We want the weights of the location network to be trained using REINFORCE. Now the hidden state vector h_t (detached because we do not want to train the weights of the RNN with REINFORCE) is fed through the fully-connected layer of the location net to produce the mean mu. Then using the reparametrization trick, we sample a location vector l_t from a Gaussian parametrized by mu.

Doing the above, we've made it possible to backpropagate through l_t and hence back to mu which means we can train the weights of the location network.

ipod825 · 2018-04-15T09:18:33Z

mu and l_t are two separate Variable (though highly correlated). l_t.detach() does not stop you from calculating d loss_reinforce / d mu. For example, consider the following math:

x = 1
y = x + 1
z = x * y

Both dz/dx and dz/dy are well defined. Even if you "detach" y, you can still calculate dz/dx

ipod825 · 2018-04-15T09:26:39Z

Oh. I think you know what I meant.
I'll think more and reply again.

ipod825 · 2018-04-15T10:02:18Z

I think we shouldn't flow the information through l_t.
Intuitively, for loss_reinforce to decrease, we want log_pi to increase.
To have log_pi to increase, we want mu and l_t to be closer.
Assume mu < l_t, gradient flow then tries to increase mu and decrease l_t
simultaneously. However, decreasing l_t essentially decreasing mu as l_t = mu + noise.
If you try to deriving the formula for the gradients, one should be the negative of the other
as the kernel of Gaussian is (l_t-mu)^2, so they should cancel with each other.

kevinzakka · 2018-04-15T10:15:01Z

@ipod825 I need to think about it some more. Empirically, I haven't seen a performance difference between the 2. I still reach ~1.3-1.4% error in about 30 epochs of training.

What's bugging me right now is that I learned about the reparametrization trick this weekend, which essentially makes it possible to backprop through a sampled variable. So right now, I'm confused as to why we even need REINFORCE to train our network. We could just use the reparametrization trick like in VAEs to make the whole process differentiable and directly optimize for the weights of the location network.

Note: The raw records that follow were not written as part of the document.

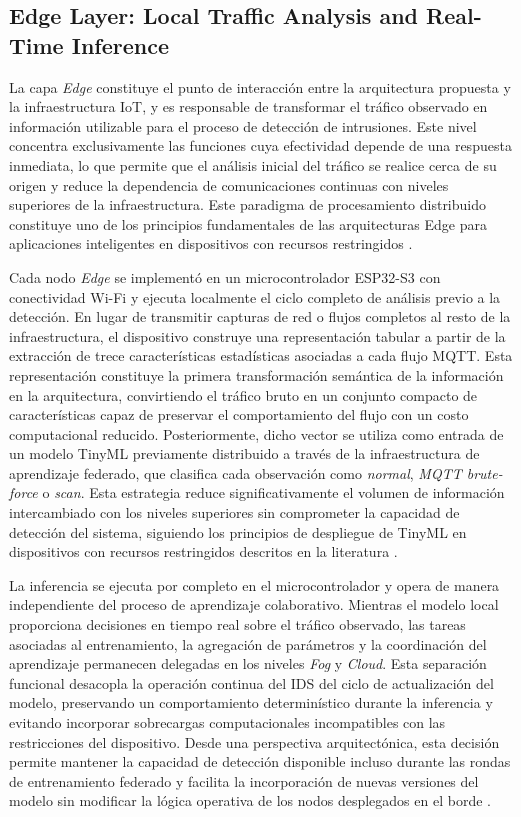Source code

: \documentclass[journal,article,submit,moreauthors]{Definitions/mdpi}
\begin{document}
\subsection{Edge Layer: Local Traffic Analysis and Real-Time Inference}
La capa \textit{Edge} constituye el punto de interacción entre la arquitectura propuesta y la infraestructura IoT, y es responsable de transformar el tráfico observado en información utilizable para el proceso de detección de intrusiones. Este nivel concentra exclusivamente las funciones cuya efectividad depende de una respuesta inmediata, lo que permite que el análisis inicial del tráfico se realice cerca de su origen y reduce la dependencia de comunicaciones continuas con niveles superiores de la infraestructura. Este paradigma de procesamiento distribuido constituye uno de los principios fundamentales de las arquitecturas Edge para aplicaciones inteligentes en dispositivos con recursos restringidos \cite{SaravanaBalaji2023,Ficco2024,HeydariSurvey2025,Tamuka2026}.

Cada nodo \textit{Edge} se implementó en un microcontrolador ESP32-S3 con conectividad Wi-Fi y ejecuta localmente el ciclo completo de análisis previo a la detección. En lugar de transmitir capturas de red o flujos completos al resto de la infraestructura, el dispositivo construye una representación tabular a partir de la extracción de trece características estadísticas asociadas a cada flujo MQTT. Esta representación constituye la primera transformación semántica de la información en la arquitectura, convirtiendo el tráfico bruto en un conjunto compacto de características capaz de preservar el comportamiento del flujo con un costo computacional reducido. Posteriormente, dicho vector se utiliza como entrada de un modelo TinyML previamente distribuido a través de la infraestructura de aprendizaje federado, que clasifica cada observación como \textit{normal}, \textit{MQTT brute-force} o \textit{scan}. Esta estrategia reduce significativamente el volumen de información intercambiado con los niveles superiores sin comprometer la capacidad de detección del sistema, siguiendo los principios de despliegue de TinyML en dispositivos con recursos restringidos descritos en la literatura \cite{Tekin2023,Amuthadevi2025,Dini2024,Fusco2025,Sun2026,Moustafa2019}.

La inferencia se ejecuta por completo en el microcontrolador y opera de manera independiente del proceso de aprendizaje colaborativo. Mientras el modelo local proporciona decisiones en tiempo real sobre el tráfico observado, las tareas asociadas al entrenamiento, la agregación de parámetros y la coordinación del aprendizaje permanecen delegadas en los niveles \textit{Fog} y \textit{Cloud}. Esta separación funcional desacopla la operación continua del IDS del ciclo de actualización del modelo, preservando un comportamiento determinístico durante la inferencia y evitando incorporar sobrecargas computacionales incompatibles con las restricciones del dispositivo. Desde una perspectiva arquitectónica, esta decisión permite mantener la capacidad de detección disponible incluso durante las rondas de entrenamiento federado y facilita la incorporación de nuevas versiones del modelo sin modificar la lógica operativa de los nodos desplegados en el borde \cite{Ma2024,Dritsas2025}.
\end{document}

I'll give it some more thought tonight.

ipod825 · 2018-04-15T18:31:15Z

Performance issue might not be related to all this formula issue. If you check this
thread, you'll see many of the
implementations online doesn't even learn anything for their location network
but still get good performance on MNIST.

ipod825 · 2018-04-15T19:16:06Z

Also, I don't think re-parametrization trick applies to this scenario.
Re-parametrization requires your target function (in our-scenario, the reward) to be differentiable w.r.t to its parameters. However, our reward is just an unknown function that we don't even have a formula for that.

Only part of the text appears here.